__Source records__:
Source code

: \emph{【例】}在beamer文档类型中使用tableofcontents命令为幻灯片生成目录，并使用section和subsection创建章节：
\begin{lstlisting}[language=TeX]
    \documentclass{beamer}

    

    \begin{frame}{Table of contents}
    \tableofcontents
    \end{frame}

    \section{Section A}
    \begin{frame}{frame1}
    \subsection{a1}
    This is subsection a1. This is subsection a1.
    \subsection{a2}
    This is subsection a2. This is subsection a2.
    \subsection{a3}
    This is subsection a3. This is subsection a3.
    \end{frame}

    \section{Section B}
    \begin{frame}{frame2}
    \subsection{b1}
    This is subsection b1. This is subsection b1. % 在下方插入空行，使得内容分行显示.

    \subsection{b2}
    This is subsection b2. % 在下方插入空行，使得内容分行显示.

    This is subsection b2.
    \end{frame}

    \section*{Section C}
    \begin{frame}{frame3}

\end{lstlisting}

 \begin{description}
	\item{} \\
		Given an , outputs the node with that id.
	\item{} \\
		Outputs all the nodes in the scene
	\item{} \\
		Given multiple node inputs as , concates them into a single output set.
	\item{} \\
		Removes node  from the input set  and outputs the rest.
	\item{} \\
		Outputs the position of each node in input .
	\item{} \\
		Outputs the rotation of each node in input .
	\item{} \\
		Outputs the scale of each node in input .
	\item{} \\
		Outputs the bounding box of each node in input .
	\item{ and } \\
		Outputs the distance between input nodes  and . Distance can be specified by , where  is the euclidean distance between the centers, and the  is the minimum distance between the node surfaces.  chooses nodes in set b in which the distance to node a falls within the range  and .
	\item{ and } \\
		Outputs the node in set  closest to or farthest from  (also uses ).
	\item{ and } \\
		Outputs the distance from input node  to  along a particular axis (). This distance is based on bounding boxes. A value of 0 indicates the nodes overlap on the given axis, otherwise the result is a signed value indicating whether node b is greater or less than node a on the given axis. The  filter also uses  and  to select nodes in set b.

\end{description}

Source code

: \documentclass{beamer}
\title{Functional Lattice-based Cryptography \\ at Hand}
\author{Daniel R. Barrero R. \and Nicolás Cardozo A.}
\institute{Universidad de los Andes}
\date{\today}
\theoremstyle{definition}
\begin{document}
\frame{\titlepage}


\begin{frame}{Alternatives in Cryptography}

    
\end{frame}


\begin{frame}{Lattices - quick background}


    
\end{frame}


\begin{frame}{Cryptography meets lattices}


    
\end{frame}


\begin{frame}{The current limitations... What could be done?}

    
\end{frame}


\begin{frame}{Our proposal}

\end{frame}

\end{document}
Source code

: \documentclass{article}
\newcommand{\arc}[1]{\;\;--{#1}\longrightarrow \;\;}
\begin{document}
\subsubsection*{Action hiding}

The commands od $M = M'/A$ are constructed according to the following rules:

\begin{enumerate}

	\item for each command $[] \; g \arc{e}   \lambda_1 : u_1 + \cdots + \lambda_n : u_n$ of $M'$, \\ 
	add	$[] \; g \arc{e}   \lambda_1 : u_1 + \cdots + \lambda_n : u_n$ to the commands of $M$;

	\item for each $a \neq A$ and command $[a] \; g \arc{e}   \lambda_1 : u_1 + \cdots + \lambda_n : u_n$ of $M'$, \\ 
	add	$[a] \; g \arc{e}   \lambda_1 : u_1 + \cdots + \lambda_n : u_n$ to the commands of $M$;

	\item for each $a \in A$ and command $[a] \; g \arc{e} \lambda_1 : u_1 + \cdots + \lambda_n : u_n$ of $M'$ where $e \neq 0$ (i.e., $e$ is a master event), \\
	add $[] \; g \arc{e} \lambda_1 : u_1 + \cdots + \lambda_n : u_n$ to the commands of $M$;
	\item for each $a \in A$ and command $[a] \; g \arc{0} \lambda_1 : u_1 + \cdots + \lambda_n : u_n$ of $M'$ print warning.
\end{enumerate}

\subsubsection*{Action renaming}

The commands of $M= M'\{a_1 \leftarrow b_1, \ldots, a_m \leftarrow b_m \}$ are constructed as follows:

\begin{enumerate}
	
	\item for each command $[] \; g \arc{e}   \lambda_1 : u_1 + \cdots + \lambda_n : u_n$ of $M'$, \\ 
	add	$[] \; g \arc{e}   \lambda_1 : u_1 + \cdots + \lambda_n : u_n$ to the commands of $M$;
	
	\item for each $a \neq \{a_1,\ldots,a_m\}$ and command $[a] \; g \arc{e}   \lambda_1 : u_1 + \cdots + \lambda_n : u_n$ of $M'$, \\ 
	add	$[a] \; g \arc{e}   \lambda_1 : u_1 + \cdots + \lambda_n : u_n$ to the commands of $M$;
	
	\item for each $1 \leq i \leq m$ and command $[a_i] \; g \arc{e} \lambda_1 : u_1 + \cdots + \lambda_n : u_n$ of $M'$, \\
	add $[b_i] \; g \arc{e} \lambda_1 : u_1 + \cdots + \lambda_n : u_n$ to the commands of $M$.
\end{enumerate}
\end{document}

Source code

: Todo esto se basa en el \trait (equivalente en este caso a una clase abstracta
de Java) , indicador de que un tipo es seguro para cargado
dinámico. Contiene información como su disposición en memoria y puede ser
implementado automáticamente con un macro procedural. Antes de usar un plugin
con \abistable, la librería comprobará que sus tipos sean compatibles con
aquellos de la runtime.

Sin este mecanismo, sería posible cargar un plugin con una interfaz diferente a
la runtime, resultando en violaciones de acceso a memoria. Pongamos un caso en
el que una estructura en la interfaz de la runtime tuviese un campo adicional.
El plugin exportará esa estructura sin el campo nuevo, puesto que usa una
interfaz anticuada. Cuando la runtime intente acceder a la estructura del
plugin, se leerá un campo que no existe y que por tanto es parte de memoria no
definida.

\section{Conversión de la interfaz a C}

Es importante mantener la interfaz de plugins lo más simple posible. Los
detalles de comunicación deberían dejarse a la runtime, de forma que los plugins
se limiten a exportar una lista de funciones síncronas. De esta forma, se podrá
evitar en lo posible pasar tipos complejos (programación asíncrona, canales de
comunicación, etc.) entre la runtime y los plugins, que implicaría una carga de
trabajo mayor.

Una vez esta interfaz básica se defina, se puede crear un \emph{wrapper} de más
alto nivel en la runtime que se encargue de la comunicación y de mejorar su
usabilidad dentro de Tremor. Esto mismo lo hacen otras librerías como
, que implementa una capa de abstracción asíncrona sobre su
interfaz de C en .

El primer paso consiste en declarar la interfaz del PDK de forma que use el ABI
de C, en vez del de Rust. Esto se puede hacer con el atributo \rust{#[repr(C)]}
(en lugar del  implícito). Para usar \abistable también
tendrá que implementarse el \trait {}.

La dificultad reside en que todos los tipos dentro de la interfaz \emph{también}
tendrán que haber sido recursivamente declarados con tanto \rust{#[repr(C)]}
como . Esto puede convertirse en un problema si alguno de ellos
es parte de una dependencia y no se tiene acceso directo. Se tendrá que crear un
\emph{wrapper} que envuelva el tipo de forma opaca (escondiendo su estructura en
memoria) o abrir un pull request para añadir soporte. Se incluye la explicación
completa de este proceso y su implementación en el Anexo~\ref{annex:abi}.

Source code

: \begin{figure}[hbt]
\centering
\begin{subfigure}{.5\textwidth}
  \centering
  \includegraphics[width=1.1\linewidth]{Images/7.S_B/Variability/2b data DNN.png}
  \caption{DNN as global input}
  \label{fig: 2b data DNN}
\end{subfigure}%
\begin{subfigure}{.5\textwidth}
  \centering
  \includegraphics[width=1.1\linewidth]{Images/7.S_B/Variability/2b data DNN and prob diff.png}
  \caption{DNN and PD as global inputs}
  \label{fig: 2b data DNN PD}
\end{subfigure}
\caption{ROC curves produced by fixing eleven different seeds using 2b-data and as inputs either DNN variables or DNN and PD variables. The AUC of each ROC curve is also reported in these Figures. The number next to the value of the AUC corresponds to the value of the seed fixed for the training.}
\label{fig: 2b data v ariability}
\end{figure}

__WHAT IS NEEDED__:
Show all lines from the records above where the word "data" occurs.

__SOLUTION BELOW__:
  \includegraphics[width=1.1\linewidth]{Images/7.S_B/Variability/2b data DNN.png}
  \label{fig: 2b data DNN}
  \includegraphics[width=1.1\linewidth]{Images/7.S_B/Variability/2b data DNN and prob diff.png}
  \label{fig: 2b data DNN PD}
\caption{ROC curves produced by fixing eleven different seeds using 2b-data and as inputs either DNN variables or DNN and PD variables. The AUC of each ROC curve is also reported in these Figures. The number next to the value of the AUC corresponds to the value of the seed fixed for the training.}
\label{fig: 2b data v ariability}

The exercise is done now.